Output what the records say, word for word, with no images.

::: RECORDED INFORMATION :::

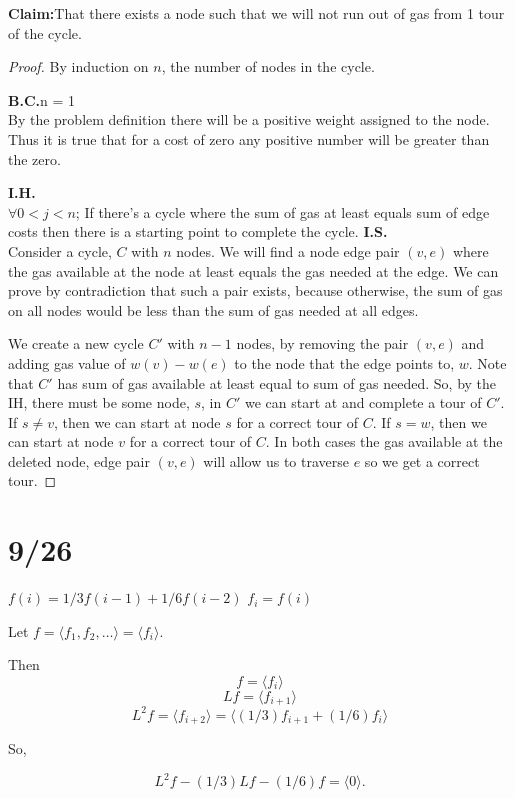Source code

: \documentclass{article}
\begin{document}
\textbf{Claim:}That there exists a node such that we will not run out of gas from 1 tour of the cycle. 
\begin{proof}
By induction on $n$, the number of nodes in the cycle.    

\textbf{B.C.}n = 1\\
By the problem definition there will be a positive weight assigned to the node. Thus it is true that for a cost of zero any positive number will be greater than the zero. 

\textbf{I.H.}\\ $\forall 0<j<n$; If there's a cycle where the sum of gas at least equals sum of edge costs then there is a starting point to complete the cycle.  
\textbf{I.S.}\\
Consider a cycle, $C$ with $n$ nodes.  We will find a node edge pair $(v,e)$ where the gas available at the node at least equals the gas needed at the edge.  We can prove by contradiction that such a pair exists, because otherwise, the sum of gas on all nodes would be less than the sum of gas needed at all edges.

We create a new cycle $C'$ with $n-1$ nodes, by removing the pair $(v,e)$ and adding gas value of $w(v) - w(e)$ to the node that the edge points to, $w$.  Note that $C'$ has sum of gas available at least equal to sum of gas needed.  So, by the IH, there must be some node, $s$, in $C'$ we can start at and complete a tour of $C'$.  If $s \neq v$, then we can start at node $s$ for a correct tour of $C$.  If $s = w$, then we can start at node $v$ for a correct tour of $C$. 
In both cases the gas available at the deleted node, edge pair $(v,e)$ will allow us to traverse $e$ so we get a correct tour.

\end{proof}



\section{9/26}

$f(i) = 1/3 f(i-1) + 1/6 f(i-2)$
$f_i = f(i)$

Let $f = \langle f_1, f_2, \ldots \rangle = \langle f_i \rangle$.

Then 
$$f = \langle f_i \rangle$$
$$Lf = \langle f_{i+1} \rangle$$
$$L^2f = \langle f_{i+2} \rangle = \langle (1/3) f_{i+1} + (1/6) f_i \rangle$$

So,

$$L^2f - (1/3) Lf - (1/6) f = \langle 0 \rangle.$$
\end{document}
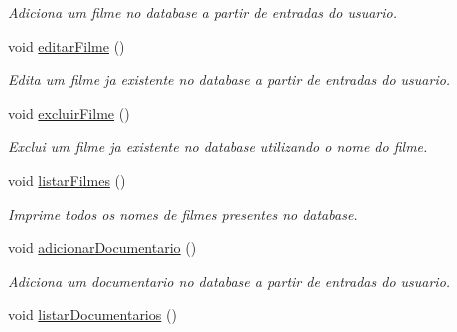 \begin{DoxyCompactItemize}
\begin{DoxyCompactList}\small\item\em Adiciona um filme no database a partir de entradas do usuario. \end{DoxyCompactList}\item 
void \hyperlink{classController_a2b1e0e97b5888d2afffb1aa26429d9b2}{editar\+Filme} ()\hypertarget{classController_a2b1e0e97b5888d2afffb1aa26429d9b2}{}\label{classController_a2b1e0e97b5888d2afffb1aa26429d9b2}

\begin{DoxyCompactList}\small\item\em Edita um filme ja existente no database a partir de entradas do usuario. \end{DoxyCompactList}\item 
void \hyperlink{classController_a43ee7965a996cd4ae8d9ae0638b5ce4f}{excluir\+Filme} ()\hypertarget{classController_a43ee7965a996cd4ae8d9ae0638b5ce4f}{}\label{classController_a43ee7965a996cd4ae8d9ae0638b5ce4f}

\begin{DoxyCompactList}\small\item\em Exclui um filme ja existente no database utilizando o nome do filme. \end{DoxyCompactList}\item 
void \hyperlink{classController_aa0344ce7ffd9f77dfbe46ae847736a6a}{listar\+Filmes} ()\hypertarget{classController_aa0344ce7ffd9f77dfbe46ae847736a6a}{}\label{classController_aa0344ce7ffd9f77dfbe46ae847736a6a}

\begin{DoxyCompactList}\small\item\em Imprime todos os nomes de filmes presentes no database. \end{DoxyCompactList}\item 
void \hyperlink{classController_a650b48667267003895f810591ad2bee0}{adicionar\+Documentario} ()\hypertarget{classController_a650b48667267003895f810591ad2bee0}{}\label{classController_a650b48667267003895f810591ad2bee0}

\begin{DoxyCompactList}\small\item\em Adiciona um documentario no database a partir de entradas do usuario. \end{DoxyCompactList}\item 
void \hyperlink{classController_a70aa8461ae785c75ae6f4cda12be73fd}{listar\+Documentarios} ()\hypertarget{classController_a70aa8461ae785c75ae6f4cda12be73fd}{}\label{classController_a70aa8461ae785c75ae6f4cda12be73fd}


\end{DoxyCompactItemize}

:::

**RESPONSE:**
Source code

: \documentclass{article}
\begin{document}
\textbf{Claim:}That there exists a node such that we will not run out of gas from 1 tour of the cycle. 
\begin{proof}
By induction on $n$, the number of nodes in the cycle.    

\textbf{B.C.}n = 1\\
By the problem definition there will be a positive weight assigned to the node. Thus it is true that for a cost of zero any positive number will be greater than the zero. 

\textbf{I.H.}\\ $\forall 0<j<n$; If there's a cycle where the sum of gas at least equals sum of edge costs then there is a starting point to complete the cycle.  
\textbf{I.S.}\\
Consider a cycle, $C$ with $n$ nodes.  We will find a node edge pair $(v,e)$ where the gas available at the node at least equals the gas needed at the edge.  We can prove by contradiction that such a pair exists, because otherwise, the sum of gas on all nodes would be less than the sum of gas needed at all edges.

We create a new cycle $C'$ with $n-1$ nodes, by removing the pair $(v,e)$ and adding gas value of $w(v) - w(e)$ to the node that the edge points to, $w$.  Note that $C'$ has sum of gas available at least equal to sum of gas needed.  So, by the IH, there must be some node, $s$, in $C'$ we can start at and complete a tour of $C'$.  If $s \neq v$, then we can start at node $s$ for a correct tour of $C$.  If $s = w$, then we can start at node $v$ for a correct tour of $C$. 
In both cases the gas available at the deleted node, edge pair $(v,e)$ will allow us to traverse $e$ so we get a correct tour.

\end{proof}



\section{9/26}

$f(i) = 1/3 f(i-1) + 1/6 f(i-2)$
$f_i = f(i)$

Let $f = \langle f_1, f_2, \ldots \rangle = \langle f_i \rangle$.

Then 
$$f = \langle f_i \rangle$$
$$Lf = \langle f_{i+1} \rangle$$
$$L^2f = \langle f_{i+2} \rangle = \langle (1/3) f_{i+1} + (1/6) f_i \rangle$$

So,

$$L^2f - (1/3) Lf - (1/6) f = \langle 0 \rangle.$$
\end{document}
 \begin{DoxyCompactItemize}
\begin{DoxyCompactList}\small\item\em Adiciona um filme no database a partir de entradas do usuario. \end{DoxyCompactList}\item 
void \hyperlink{classController_a2b1e0e97b5888d2afffb1aa26429d9b2}{editar\+Filme} ()\hypertarget{classController_a2b1e0e97b5888d2afffb1aa26429d9b2}{}\label{classController_a2b1e0e97b5888d2afffb1aa26429d9b2}

\begin{DoxyCompactList}\small\item\em Edita um filme ja existente no database a partir de entradas do usuario. \end{DoxyCompactList}\item 
void \hyperlink{classController_a43ee7965a996cd4ae8d9ae0638b5ce4f}{excluir\+Filme} ()\hypertarget{classController_a43ee7965a996cd4ae8d9ae0638b5ce4f}{}\label{classController_a43ee7965a996cd4ae8d9ae0638b5ce4f}

\begin{DoxyCompactList}\small\item\em Exclui um filme ja existente no database utilizando o nome do filme. \end{DoxyCompactList}\item 
void \hyperlink{classController_aa0344ce7ffd9f77dfbe46ae847736a6a}{listar\+Filmes} ()\hypertarget{classController_aa0344ce7ffd9f77dfbe46ae847736a6a}{}\label{classController_aa0344ce7ffd9f77dfbe46ae847736a6a}

\begin{DoxyCompactList}\small\item\em Imprime todos os nomes de filmes presentes no database. \end{DoxyCompactList}\item 
void \hyperlink{classController_a650b48667267003895f810591ad2bee0}{adicionar\+Documentario} ()\hypertarget{classController_a650b48667267003895f810591ad2bee0}{}\label{classController_a650b48667267003895f810591ad2bee0}

\begin{DoxyCompactList}\small\item\em Adiciona um documentario no database a partir de entradas do usuario. \end{DoxyCompactList}\item 
void \hyperlink{classController_a70aa8461ae785c75ae6f4cda12be73fd}{listar\+Documentarios} ()\hypertarget{classController_a70aa8461ae785c75ae6f4cda12be73fd}{}\label{classController_a70aa8461ae785c75ae6f4cda12be73fd}


\end{DoxyCompactItemize}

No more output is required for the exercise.